# Task
Copy out each line of the listing below that contains the word "Memory".

# Information
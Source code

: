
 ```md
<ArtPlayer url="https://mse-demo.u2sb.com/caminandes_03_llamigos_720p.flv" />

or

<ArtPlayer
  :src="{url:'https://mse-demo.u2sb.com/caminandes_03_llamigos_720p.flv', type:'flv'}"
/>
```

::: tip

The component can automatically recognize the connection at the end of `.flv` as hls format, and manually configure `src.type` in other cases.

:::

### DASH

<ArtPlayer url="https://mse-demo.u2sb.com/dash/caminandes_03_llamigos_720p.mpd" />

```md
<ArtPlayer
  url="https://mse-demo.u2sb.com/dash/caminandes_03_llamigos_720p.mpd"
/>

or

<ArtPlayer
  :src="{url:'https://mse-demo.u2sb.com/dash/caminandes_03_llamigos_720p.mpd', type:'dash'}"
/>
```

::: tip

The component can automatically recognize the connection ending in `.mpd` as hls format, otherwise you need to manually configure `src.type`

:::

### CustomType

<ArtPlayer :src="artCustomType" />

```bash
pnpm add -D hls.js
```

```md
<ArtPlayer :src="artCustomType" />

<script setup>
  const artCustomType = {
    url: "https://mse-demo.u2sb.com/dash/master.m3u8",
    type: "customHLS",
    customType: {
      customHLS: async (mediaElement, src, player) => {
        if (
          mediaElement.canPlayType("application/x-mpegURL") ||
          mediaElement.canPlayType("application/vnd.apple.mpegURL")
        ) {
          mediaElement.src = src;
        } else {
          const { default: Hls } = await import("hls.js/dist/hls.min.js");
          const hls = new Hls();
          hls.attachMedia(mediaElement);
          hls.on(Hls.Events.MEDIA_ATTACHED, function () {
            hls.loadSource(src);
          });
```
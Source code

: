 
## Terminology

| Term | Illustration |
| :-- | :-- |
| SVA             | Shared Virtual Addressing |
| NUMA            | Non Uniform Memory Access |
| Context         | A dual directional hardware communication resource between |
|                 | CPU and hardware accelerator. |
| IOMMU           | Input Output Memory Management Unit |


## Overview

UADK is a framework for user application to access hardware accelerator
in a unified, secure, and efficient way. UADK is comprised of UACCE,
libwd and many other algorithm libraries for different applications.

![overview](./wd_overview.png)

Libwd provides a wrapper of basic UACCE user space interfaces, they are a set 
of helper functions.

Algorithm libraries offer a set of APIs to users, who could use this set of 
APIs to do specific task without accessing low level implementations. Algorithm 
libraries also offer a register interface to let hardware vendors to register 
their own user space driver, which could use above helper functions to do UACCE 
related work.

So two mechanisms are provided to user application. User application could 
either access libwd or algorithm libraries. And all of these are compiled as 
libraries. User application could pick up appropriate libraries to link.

# Task answer
| NUMA            | Non Uniform Memory Access |
| IOMMU           | Input Output Memory Management Unit |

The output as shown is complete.